DIRECTIONS ::
Only the number is wanted: how many lines in the data contain "prop"?

(Saved data entries)
****************************************
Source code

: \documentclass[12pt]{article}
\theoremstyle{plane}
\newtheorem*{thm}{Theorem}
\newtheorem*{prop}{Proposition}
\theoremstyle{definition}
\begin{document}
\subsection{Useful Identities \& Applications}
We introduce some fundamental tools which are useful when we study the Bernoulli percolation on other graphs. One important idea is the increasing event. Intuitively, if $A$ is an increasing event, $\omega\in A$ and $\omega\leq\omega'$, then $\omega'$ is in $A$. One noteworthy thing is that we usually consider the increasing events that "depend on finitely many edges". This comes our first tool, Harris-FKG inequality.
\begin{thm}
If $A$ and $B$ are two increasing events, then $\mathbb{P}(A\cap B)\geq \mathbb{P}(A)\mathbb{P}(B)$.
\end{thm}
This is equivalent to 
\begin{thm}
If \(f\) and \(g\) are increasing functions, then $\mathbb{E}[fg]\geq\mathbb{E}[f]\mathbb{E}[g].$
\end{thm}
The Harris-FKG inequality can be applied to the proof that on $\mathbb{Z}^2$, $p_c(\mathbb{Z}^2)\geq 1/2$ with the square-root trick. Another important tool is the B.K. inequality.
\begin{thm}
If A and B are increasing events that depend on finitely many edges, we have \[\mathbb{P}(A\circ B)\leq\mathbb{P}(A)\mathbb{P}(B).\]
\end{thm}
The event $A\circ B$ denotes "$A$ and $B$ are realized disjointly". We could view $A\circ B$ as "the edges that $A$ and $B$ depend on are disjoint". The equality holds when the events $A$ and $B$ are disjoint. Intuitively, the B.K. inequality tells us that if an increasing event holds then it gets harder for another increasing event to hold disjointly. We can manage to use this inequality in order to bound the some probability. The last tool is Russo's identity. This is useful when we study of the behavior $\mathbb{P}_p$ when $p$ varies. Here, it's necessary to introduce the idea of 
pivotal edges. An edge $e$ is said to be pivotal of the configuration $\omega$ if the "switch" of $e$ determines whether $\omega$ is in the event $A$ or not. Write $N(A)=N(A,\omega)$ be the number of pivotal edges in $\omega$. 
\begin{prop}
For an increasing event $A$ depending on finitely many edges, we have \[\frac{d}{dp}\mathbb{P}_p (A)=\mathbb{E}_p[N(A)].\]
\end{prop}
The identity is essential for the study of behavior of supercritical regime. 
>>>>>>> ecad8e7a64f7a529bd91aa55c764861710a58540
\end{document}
****************************************
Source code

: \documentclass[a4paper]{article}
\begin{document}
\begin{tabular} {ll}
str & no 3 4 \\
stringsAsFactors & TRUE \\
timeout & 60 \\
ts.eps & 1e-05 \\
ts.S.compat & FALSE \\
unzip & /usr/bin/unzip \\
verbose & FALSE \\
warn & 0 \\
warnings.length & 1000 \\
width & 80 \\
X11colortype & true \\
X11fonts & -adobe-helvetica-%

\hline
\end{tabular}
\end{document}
****************************************
OUTPUT FOR THIS TASK ::
3